At 3 a.m. on Sunday, 3 December 1854, a party of 276 police and military personnel under the command of Captain J.W. Thomas approached the Eureka Stockade and a battle ensued. There is no agreement as to which side fired first, but the battle was fierce, brief, and terribly one-sided. The ramshackle army of miners was hopelessly outclassed by a military regiment and was routed in about 10 minutes. During the height of the battle, Lalor was shot in his right arm, took refuge under some timber and was smuggled out of the stockade and hidden. His arm was later amputated.
Stories tell how women ran forward and threw themselves over the injured to prevent further indiscriminate killing. The Commission of Inquiry would later say that it was "a needless as well as a ruthless sacrifice of human life indiscriminate of innocent or guilty, and after all resistance had disappeared".. Early in the battle "Captain" Henry Ross was shot dead.

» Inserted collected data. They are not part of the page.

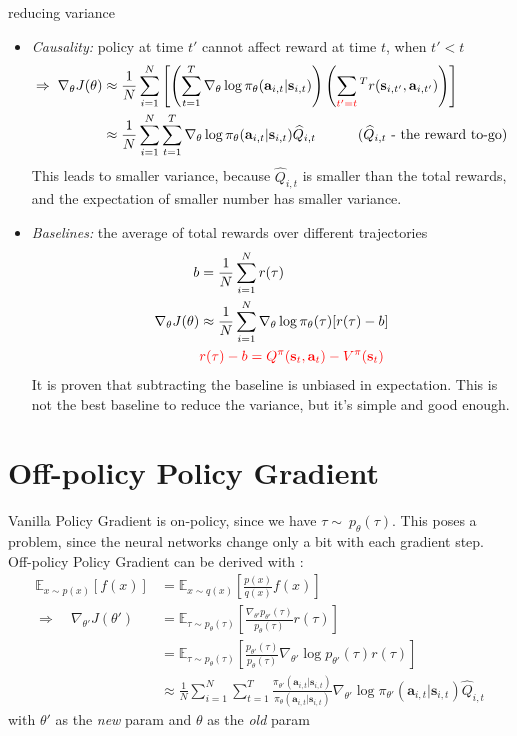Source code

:  reducing variance
\begin{itemize}
	\item \textit{Causality:} policy at time $t'$ cannot affect reward at time $t$, when $t'<t$
	\begin{align}
		\Rightarrow\; \nabla_\theta J(\theta) & \approx \frac{1}{N} \sum_{i=1}^{N} \left[ \left( \sum_{t=1}^{T} \nabla_\theta\log \pi_\theta(\textbf{a}_{i,t} | \textbf{s}_{i,t} ) \right) \left( \sum_{\color{red} t'=t}^{T} r(\textbf{s}_{i,t'}, \textbf{a}_{i,t'}) \right) \right]\\
		& \approx \frac{1}{N} \sum_{i=1}^{N} \sum_{t=1}^{T} \nabla_\theta\log \pi_\theta(\textbf{a}_{i,t} | \textbf{s}_{i,t} ) \widehat{Q}_{i,t} \qquad\quad (\widehat{Q}_{i,t} \text{ - the reward to-go})
		\label{eq:Q-value}
	\end{align}
	This leads to smaller variance, because $\widehat{Q}_{i,t}$ is smaller than the total rewards, and the expectation of smaller number has smaller variance.
	\item \textit{Baselines:} the average of total rewards over different trajectories
	\begin{align}
		b &= \frac{1}{N} \sum_{i=1}^{N}r(\tau)\\
		\nabla_\theta J(\theta) & \approx \frac{1}{N} \sum_{i=1}^{N} \nabla_\theta\log \pi_\theta(\tau) [r(\tau)-b]\\
		& {\color{red} r(\tau)-b = Q^\pi(\textbf{s}_t, \textbf{a}_t) - V^\pi(\textbf{s}_t)}
	\end{align}
	It is proven that subtracting the baseline is unbiased in expectation. This is not the best baseline to reduce the variance, but it's simple and good enough.
\end{itemize}

\section{Off-policy Policy Gradient}
\label{sec:off-policy-policy-gradient}
Vanilla Policy Gradient is on-policy, since we have $\tau\sim\ p_\theta(\tau)$. This poses a problem, since the neural networks change only a bit with each gradient step. Off-policy Policy Gradient can be derived with :
\begin{align}
	\mathbb{E}_{x\sim p(x)}[f(x)] &= \mathbb{E}_{x\sim q(x)} \left[\frac{p(x)}{q(x)}f(x)\right]\\
	\Rightarrow \quad \nabla_{\theta'} J(\theta') & = \mathbb{E}_{\tau \sim p_{\theta}(\tau)} \left[ \frac{\nabla_{\theta'} p_{\theta'}(\tau)}{p_{\theta}(\tau)} r(\tau) \right]\\
	&= \mathbb{E}_{\tau \sim p_{\theta}(\tau)} \left[ \frac{p_{\theta'}(\tau)}{p_{\theta}(\tau)} \nabla_{\theta'}\log p_{\theta'}(\tau) r(\tau) \right]\\
	&\approx \frac{1}{N} \sum_{i=1}^N \sum_{t=1}^T \frac{\pi_{\theta'}(\textbf{a}_{i,t} | \textbf{s}_{i,t})}{\pi_{\theta}(\textbf{a}_{i,t} | \textbf{s}_{i,t})} \nabla_{\theta'} \log \pi_{\theta'} (\textbf{a}_{i,t} | \textbf{s}_{i,t}) \widehat{Q}_{i,t}
\end{align}
with $\theta'$ as the \textit{new} \ac{param} and $\theta$ as the \textit{old} \ac{param}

According to Lalor's report, fourteen miners (mostly Irish) died inside the stockade and an additional eight died later from injuries they sustained. A further dozen were wounded but recovered. Three months after the Eureka Stockade, Peter Lalor wrote: "As the inhuman brutalities practised by the troops are so well known, it is unnecessary for me to repeat them. There were 34 digger casualties of which 22 died. The unusual proportion of the killed to the wounded, is owing to the butchery of the military and troopers after the surrender."

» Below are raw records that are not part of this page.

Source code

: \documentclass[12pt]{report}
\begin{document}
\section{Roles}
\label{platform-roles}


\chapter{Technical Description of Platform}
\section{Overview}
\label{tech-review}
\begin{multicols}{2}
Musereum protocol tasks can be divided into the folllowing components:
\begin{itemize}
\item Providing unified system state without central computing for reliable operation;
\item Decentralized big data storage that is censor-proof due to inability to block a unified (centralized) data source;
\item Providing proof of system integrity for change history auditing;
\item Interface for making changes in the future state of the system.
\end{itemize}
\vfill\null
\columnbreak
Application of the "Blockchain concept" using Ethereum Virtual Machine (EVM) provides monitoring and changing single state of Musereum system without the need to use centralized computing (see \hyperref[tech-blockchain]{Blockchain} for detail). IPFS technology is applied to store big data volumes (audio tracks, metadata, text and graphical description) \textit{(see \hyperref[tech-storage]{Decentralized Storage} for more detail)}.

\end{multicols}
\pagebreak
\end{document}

By 8am, Captain Pasley, the second in command of the British forces, sickened by the carnage, saved a group of prisoners from being bayoneted and threatened to shoot any police or soldiers who continued with the slaughter. One hundred and fourteen diggers, some wounded, were marched off to the Government camp about two kilometres away, where they were kept in an overcrowded lockup, before being moved to a more spacious barn on Monday morning.
Among the soldiers and military police, six were killed, including Captain Wise. Martial law was imposed, and all armed resistance collapsed. News of the massacre spread quickly to Melbourne and other gold field regions, turning a perceived Government military victory in repressing a minor insurrection into a public relations disaster, with widespread condemnation of the Government's action and support for the diggers' requested reforms.

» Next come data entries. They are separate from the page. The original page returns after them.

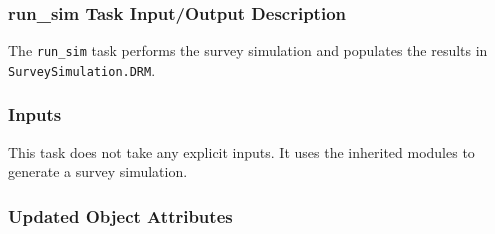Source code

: \documentclass[cleanfoot]{asme2ej}
\begin{document}
\subsubsection{run\_sim Task Input/Output Description} \label{sec:runsimtask}
The \verb+run_sim+ task performs the survey simulation and populates the results in \verb+SurveySimulation.DRM+.

\subsubsection*{Inputs}
This task does not take any explicit inputs.  It uses the inherited modules to generate a survey simulation.

\subsubsection*{Updated Object Attributes}
\end{document}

Exact numbers of deaths and injuries are difficult to determine as many miners "fled to the surrounding bush and it is likely a good many more died a lonely death or suffered the agony of their wounds, hidden from the authorities for fear of repercussions." according to Eureka researcher and author Dorothy Wickham. The official register of deaths in the Ballarat District Register shows 27 names associated with the Eureka revolt.